◆ **Your task**
Every entry below should be restated word for word, except for its images.

Stored data START

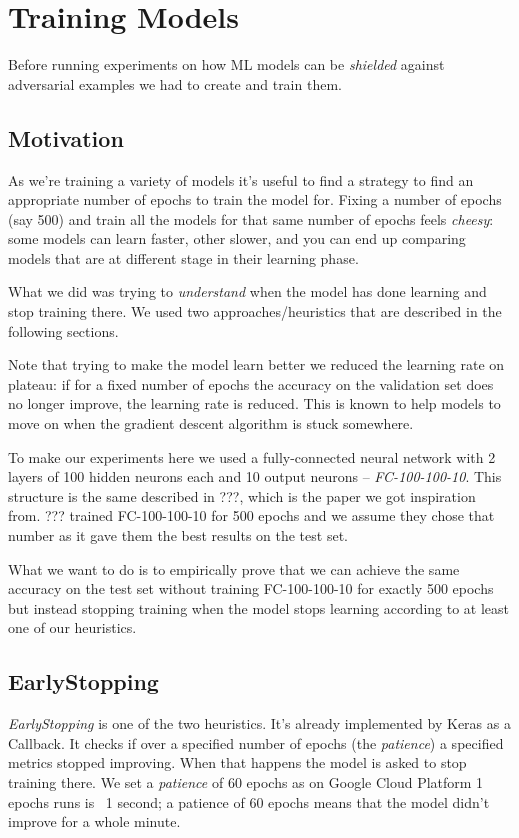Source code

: \chapter{Training Models}

Before running experiments on how ML models can be \emph{shielded}
against adversarial examples we had to create and train them.

\section{Motivation}
\label{sec:motivation}
As we're training a variety of models it's useful to find a strategy to
find an appropriate number of epochs to train the model for. Fixing a
number of epochs (say 500) and train all the models for that same
number of epochs feels \emph{cheesy}: some models can learn faster,
other slower, and you can end up comparing models that are at different
stage in their learning phase.

What we did was trying to \emph{understand} when the model has done
learning and stop training there. We used two approaches/heuristics
that are described in the following sections.

Note that trying to make the model learn better we reduced the learning
rate on plateau: if for a fixed number of epochs the accuracy on the
validation set does no longer improve, the learning rate is reduced.
This is known to help models to move on when the gradient descent
algorithm is stuck somewhere.

To make our experiments here we used a fully-connected neural network
with 2 layers of 100 hidden neurons each and 10 output neurons --
\emph{FC-100-100-10}. This structure is the same described in ???,
which is the paper we got inspiration from. ??? trained FC-100-100-10
for 500 epochs and we assume they chose that number as it gave them the
best results on the test set.

What we want to do is to empirically prove that we can achieve the
same accuracy on the test set without training FC-100-100-10 for
exactly 500 epochs but instead stopping training when the model stops
learning according to at least one of our heuristics.

\section{EarlyStopping}
\emph{EarlyStopping} is one of the two heuristics. It's already
implemented by Keras as a Callback. It checks if over a specified
number of epochs (the \emph{patience}) a specified metrics stopped
improving. When that happens the model is asked to stop training there.
We set a \emph{patience} of 60 epochs as on Google Cloud Platform 1
epochs runs is ~1 second; a patience of 60 epochs means that the model
didn't improve for a whole minute.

Stored data END

◆ **Exercise solution**
Source code

: \chapter{Training Models}

Before running experiments on how ML models can be \emph{shielded}
against adversarial examples we had to create and train them.

\section{Motivation}
\label{sec:motivation}
As we're training a variety of models it's useful to find a strategy to
find an appropriate number of epochs to train the model for. Fixing a
number of epochs (say 500) and train all the models for that same
number of epochs feels \emph{cheesy}: some models can learn faster,
other slower, and you can end up comparing models that are at different
stage in their learning phase.

What we did was trying to \emph{understand} when the model has done
learning and stop training there. We used two approaches/heuristics
that are described in the following sections.

Note that trying to make the model learn better we reduced the learning
rate on plateau: if for a fixed number of epochs the accuracy on the
validation set does no longer improve, the learning rate is reduced.
This is known to help models to move on when the gradient descent
algorithm is stuck somewhere.

To make our experiments here we used a fully-connected neural network
with 2 layers of 100 hidden neurons each and 10 output neurons --
\emph{FC-100-100-10}. This structure is the same described in ???,
which is the paper we got inspiration from. ??? trained FC-100-100-10
for 500 epochs and we assume they chose that number as it gave them the
best results on the test set.

What we want to do is to empirically prove that we can achieve the
same accuracy on the test set without training FC-100-100-10 for
exactly 500 epochs but instead stopping training when the model stops
learning according to at least one of our heuristics.

\section{EarlyStopping}
\emph{EarlyStopping} is one of the two heuristics. It's already
implemented by Keras as a Callback. It checks if over a specified
number of epochs (the \emph{patience}) a specified metrics stopped
improving. When that happens the model is asked to stop training there.
We set a \emph{patience} of 60 epochs as on Google Cloud Platform 1
epochs runs is ~1 second; a patience of 60 epochs means that the model
didn't improve for a whole minute.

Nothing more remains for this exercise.